Obama's two fronts in the Afghan war
He must reduce a credibility gap with Americans on his goals and tactics. A fraudulent vote in Afghanistan doesn't help.
President Obama faces a widening credibility gap in convincing Americans that his strategy in Afghanistan is worth the costs. That gap only worsened Tuesday with a claim by the Afghan election commission that a majority of votes in the Aug. 20 presidential contest went to incumbent Hamid Karzai.
Ballot fraud was so widespread during the election that the UN-backed Electoral Complaints Commission has ordered a recount. Unless a credible count is conducted, Afghanistan will lack a legitimate government, making it difficult to achieve Mr. Obama's key goal of handing over security to the Afghan Army to suppress the Taliban and Al Qaeda.
Most indicators in Afghanistan are declining, with the Taliban gaining strength and record highs in monthly tallies of US soldiers killed. Polls in the US show little stomach for a war that has lasted since the post-9/11 invasion. In Europe and Canada, support is even lower, especially after Friday's killing of dozens of Afghan civilians by NATO airstrikes ordered by a German commander.
If Obama wants success in a war that he says is fundamental to US defense, he'll need to persuade Americans that he can shore up Afghanistan's faltering democracy and its still-weak military. In coming days, he is expected to receive recommendations for more troops from Gen. Stanley McChrystal, the commander chosen by Obama to lead the war. And the White House plans to release a list of ways to measure progress in Afghanistan.
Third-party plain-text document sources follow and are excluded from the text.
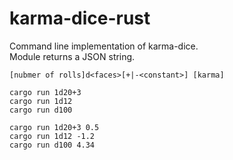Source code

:# karma-dice-rust
Command line implementation of karma-dice.  
Module returns a JSON string.

`[nubmer of rolls]d<faces>[+|-<constant>] [karma]`

`cargo run 1d20+3`  
`cargo run 1d12`  
`cargo run d100`  

`cargo run 1d20+3 0.5`  
`cargo run 1d12 -1.2`  
`cargo run d100 4.34`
Obama should ensure that his benchmarks for success and the number of US troops is based on the threat that Al Qaeda would pose if it gains a strong foothold in Afghanistan. That threat already exists in Pakistan, where the Army has finally made an effort to attack Islamic terrorists. And success in Afghanistan will mean the US could continue to make cross-border attacks on Al Qaeda in Pakistan, where the terrorist group still plans attacks around the world.
Soon after entering the White House, the president did raise US troop levels in Afghanistan by 21,000 to reach 68,000 later this year. (His commanders asked for 30,000.) Now with a stronger Taliban and a corrupted Afghan election, the need is even more urgent for smart deployments of more troops to guard villages and ensure the country is stabilized with aid and development – a counterinsurgency strategy known as "clear, hold, build."
For the moment, though, the immediate focus should be on a vote recount. If President Karzai did receive less than 50 percent of the vote, as a recount may likely reveal, the US and other Western powers should step up efforts to make sure the runoff election is not corrupted.
Obama has two big fronts in this war: one in Afghanistan and one at home in better explaining his goals and tactics.
He needs to wage a campaign on both fronts more vigorously. Retreat is not an option if it means Al Qaeda will find a home in Afghanistan. But it might be the only option if Americans further withdraw support of the war.